■ **How to complete this task**
Omit the images. Copy each entry word for word.

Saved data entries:

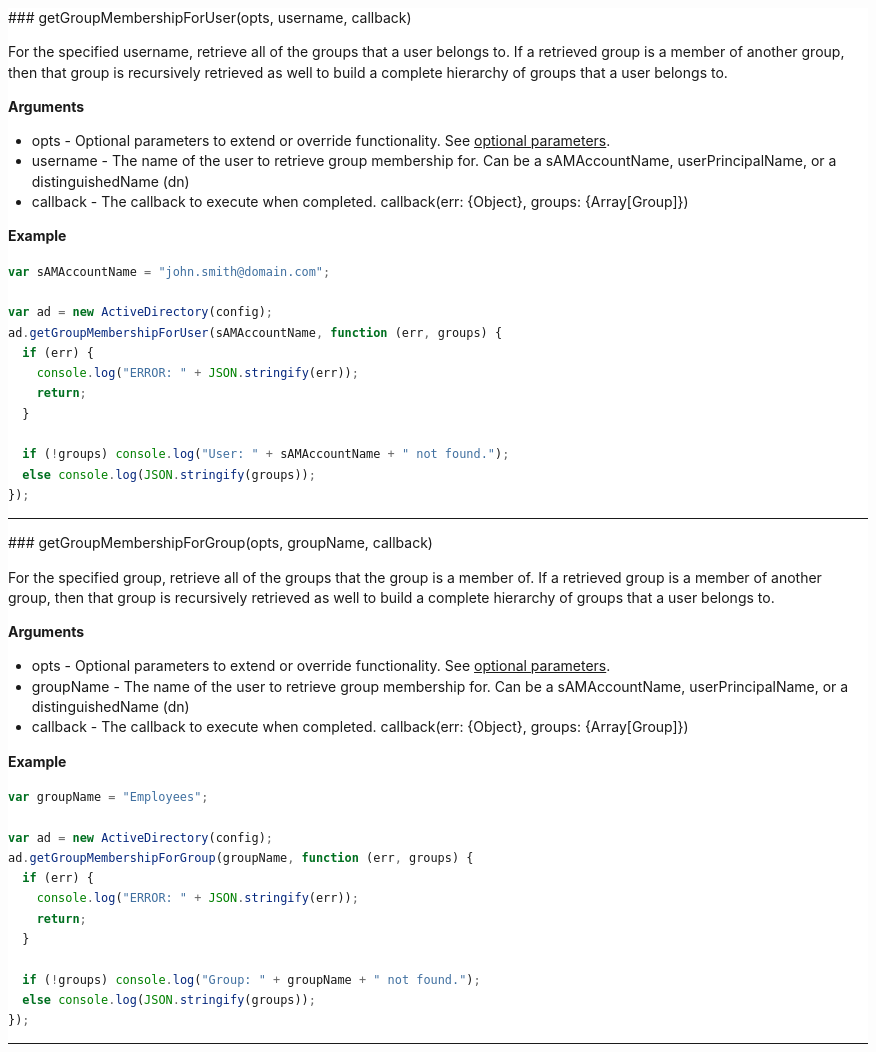 
<a name="getGroupMembershipForUser" />
### getGroupMembershipForUser(opts, username, callback)

For the specified username, retrieve all of the groups that a user belongs to. If a retrieved group is a member of another group, then that group is recursively retrieved as well to build a complete hierarchy of groups that a user belongs to.

**Arguments**

- opts - Optional parameters to extend or override functionality. See [optional parameters](#opts).
- username - The name of the user to retrieve group membership for. Can be a sAMAccountName, userPrincipalName, or a distinguishedName (dn)
- callback - The callback to execute when completed. callback(err: {Object}, groups: {Array[Group]})

**Example**

```js
var sAMAccountName = "john.smith@domain.com";

var ad = new ActiveDirectory(config);
ad.getGroupMembershipForUser(sAMAccountName, function (err, groups) {
  if (err) {
    console.log("ERROR: " + JSON.stringify(err));
    return;
  }

  if (!groups) console.log("User: " + sAMAccountName + " not found.");
  else console.log(JSON.stringify(groups));
});
```

---

<a name="getGroupMembershipForGroup" />
### getGroupMembershipForGroup(opts, groupName, callback)

For the specified group, retrieve all of the groups that the group is a member of. If a retrieved group is a member of another group, then that group is recursively retrieved as well to build a complete hierarchy of groups that a user belongs to.

**Arguments**

- opts - Optional parameters to extend or override functionality. See [optional parameters](#opts).
- groupName - The name of the user to retrieve group membership for. Can be a sAMAccountName, userPrincipalName, or a distinguishedName (dn)
- callback - The callback to execute when completed. callback(err: {Object}, groups: {Array[Group]})

**Example**

```js
var groupName = "Employees";

var ad = new ActiveDirectory(config);
ad.getGroupMembershipForGroup(groupName, function (err, groups) {
  if (err) {
    console.log("ERROR: " + JSON.stringify(err));
    return;
  }

  if (!groups) console.log("Group: " + groupName + " not found.");
  else console.log(JSON.stringify(groups));
});
```

---

[underscore]: http://underscorejs.org/
[async]: https://github.com/caolan/async
[ldapjs]: http://ldapjs.org/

■ **Solution**
<a name="getGroupMembershipForUser" />
### getGroupMembershipForUser(opts, username, callback)

For the specified username, retrieve all of the groups that a user belongs to. If a retrieved group is a member of another group, then that group is recursively retrieved as well to build a complete hierarchy of groups that a user belongs to.

**Arguments**

- opts - Optional parameters to extend or override functionality. See [optional parameters](#opts).
- username - The name of the user to retrieve group membership for. Can be a sAMAccountName, userPrincipalName, or a distinguishedName (dn)
- callback - The callback to execute when completed. callback(err: {Object}, groups: {Array[Group]})

**Example**

```js
var sAMAccountName = "john.smith@domain.com";

var ad = new ActiveDirectory(config);
ad.getGroupMembershipForUser(sAMAccountName, function (err, groups) {
  if (err) {
    console.log("ERROR: " + JSON.stringify(err));
    return;
  }

  if (!groups) console.log("User: " + sAMAccountName + " not found.");
  else console.log(JSON.stringify(groups));
});
```

---

<a name="getGroupMembershipForGroup" />
### getGroupMembershipForGroup(opts, groupName, callback)

For the specified group, retrieve all of the groups that the group is a member of. If a retrieved group is a member of another group, then that group is recursively retrieved as well to build a complete hierarchy of groups that a user belongs to.

**Arguments**

- opts - Optional parameters to extend or override functionality. See [optional parameters](#opts).
- groupName - The name of the user to retrieve group membership for. Can be a sAMAccountName, userPrincipalName, or a distinguishedName (dn)
- callback - The callback to execute when completed. callback(err: {Object}, groups: {Array[Group]})

**Example**

```js
var groupName = "Employees";

var ad = new ActiveDirectory(config);
ad.getGroupMembershipForGroup(groupName, function (err, groups) {
  if (err) {
    console.log("ERROR: " + JSON.stringify(err));
    return;
  }

  if (!groups) console.log("Group: " + groupName + " not found.");
  else console.log(JSON.stringify(groups));
});
```

---

[underscore]: http://underscorejs.org/
[async]: https://github.com/caolan/async
[ldapjs]: http://ldapjs.org/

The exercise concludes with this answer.